======== Input for this task ========
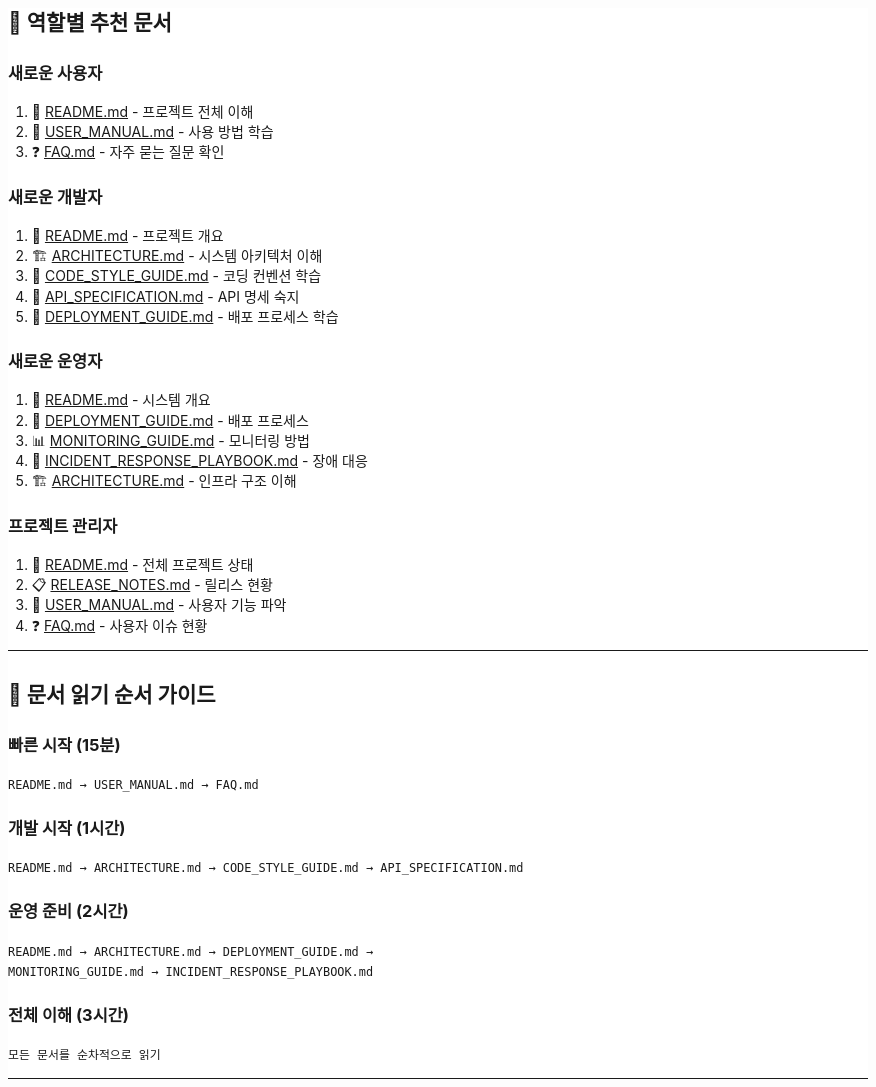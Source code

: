 
## 🎯 역할별 추천 문서

### 새로운 사용자
1. 📖 [README.md](../README.md) - 프로젝트 전체 이해
2. 👤 [USER_MANUAL.md](USER_MANUAL.md) - 사용 방법 학습
3. ❓ [FAQ.md](FAQ.md) - 자주 묻는 질문 확인

### 새로운 개발자
1. 📖 [README.md](../README.md) - 프로젝트 개요
2. 🏗️ [ARCHITECTURE.md](ARCHITECTURE.md) - 시스템 아키텍처 이해
3. 📝 [CODE_STYLE_GUIDE.md](CODE_STYLE_GUIDE.md) - 코딩 컨벤션 학습
4. 🔌 [API_SPECIFICATION.md](API_SPECIFICATION.md) - API 명세 숙지
5. 🚀 [DEPLOYMENT_GUIDE.md](DEPLOYMENT_GUIDE.md) - 배포 프로세스 학습

### 새로운 운영자
1. 📖 [README.md](../README.md) - 시스템 개요
2. 🚀 [DEPLOYMENT_GUIDE.md](DEPLOYMENT_GUIDE.md) - 배포 프로세스
3. 📊 [MONITORING_GUIDE.md](MONITORING_GUIDE.md) - 모니터링 방법
4. 🚨 [INCIDENT_RESPONSE_PLAYBOOK.md](INCIDENT_RESPONSE_PLAYBOOK.md) - 장애 대응
5. 🏗️ [ARCHITECTURE.md](ARCHITECTURE.md) - 인프라 구조 이해

### 프로젝트 관리자
1. 📖 [README.md](../README.md) - 전체 프로젝트 상태
2. 📋 [RELEASE_NOTES.md](RELEASE_NOTES.md) - 릴리스 현황
3. 👤 [USER_MANUAL.md](USER_MANUAL.md) - 사용자 기능 파악
4. ❓ [FAQ.md](FAQ.md) - 사용자 이슈 현황

---

## 📖 문서 읽기 순서 가이드

### 빠른 시작 (15분)
```
README.md → USER_MANUAL.md → FAQ.md
```

### 개발 시작 (1시간)
```
README.md → ARCHITECTURE.md → CODE_STYLE_GUIDE.md → API_SPECIFICATION.md
```

### 운영 준비 (2시간)
```
README.md → ARCHITECTURE.md → DEPLOYMENT_GUIDE.md → 
MONITORING_GUIDE.md → INCIDENT_RESPONSE_PLAYBOOK.md
```

### 전체 이해 (3시간)
```
모든 문서를 순차적으로 읽기
```

---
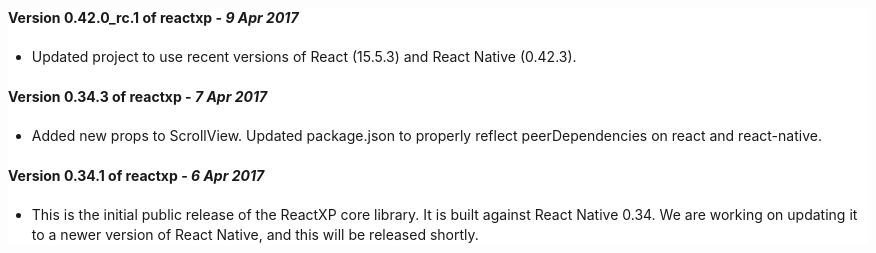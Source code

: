 #### Version 0.42.0_rc.1 of reactxp - _9 Apr 2017_
* Updated project to use recent versions of React (15.5.3) and React Native (0.42.3).

#### Version 0.34.3 of reactxp - _7 Apr 2017_
* Added new props to ScrollView. Updated package.json to properly reflect peerDependencies on react and react-native.

#### Version 0.34.1 of reactxp - _6 Apr 2017_
* This is the initial public release of the ReactXP core library. It is built against React Native 0.34. We are working on updating it to a newer version of React Native, and this will be released shortly.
========
> **Work instruction**:
Repeat each line of the material, unaltered, from the first through the line with "1. 📖 [README.md](../README.md) - 전체 프로젝트 상태", and include no pictures.

> **Task answer**:
Source code

: 
## 🎯 역할별 추천 문서

### 새로운 사용자
1. 📖 [README.md](../README.md) - 프로젝트 전체 이해
2. 👤 [USER_MANUAL.md](USER_MANUAL.md) - 사용 방법 학습
3. ❓ [FAQ.md](FAQ.md) - 자주 묻는 질문 확인

### 새로운 개발자
1. 📖 [README.md](../README.md) - 프로젝트 개요
2. 🏗️ [ARCHITECTURE.md](ARCHITECTURE.md) - 시스템 아키텍처 이해
3. 📝 [CODE_STYLE_GUIDE.md](CODE_STYLE_GUIDE.md) - 코딩 컨벤션 학습
4. 🔌 [API_SPECIFICATION.md](API_SPECIFICATION.md) - API 명세 숙지
5. 🚀 [DEPLOYMENT_GUIDE.md](DEPLOYMENT_GUIDE.md) - 배포 프로세스 학습

### 새로운 운영자
1. 📖 [README.md](../README.md) - 시스템 개요
2. 🚀 [DEPLOYMENT_GUIDE.md](DEPLOYMENT_GUIDE.md) - 배포 프로세스
3. 📊 [MONITORING_GUIDE.md](MONITORING_GUIDE.md) - 모니터링 방법
4. 🚨 [INCIDENT_RESPONSE_PLAYBOOK.md](INCIDENT_RESPONSE_PLAYBOOK.md) - 장애 대응
5. 🏗️ [ARCHITECTURE.md](ARCHITECTURE.md) - 인프라 구조 이해

### 프로젝트 관리자
1. 📖 [README.md](../README.md) - 전체 프로젝트 상태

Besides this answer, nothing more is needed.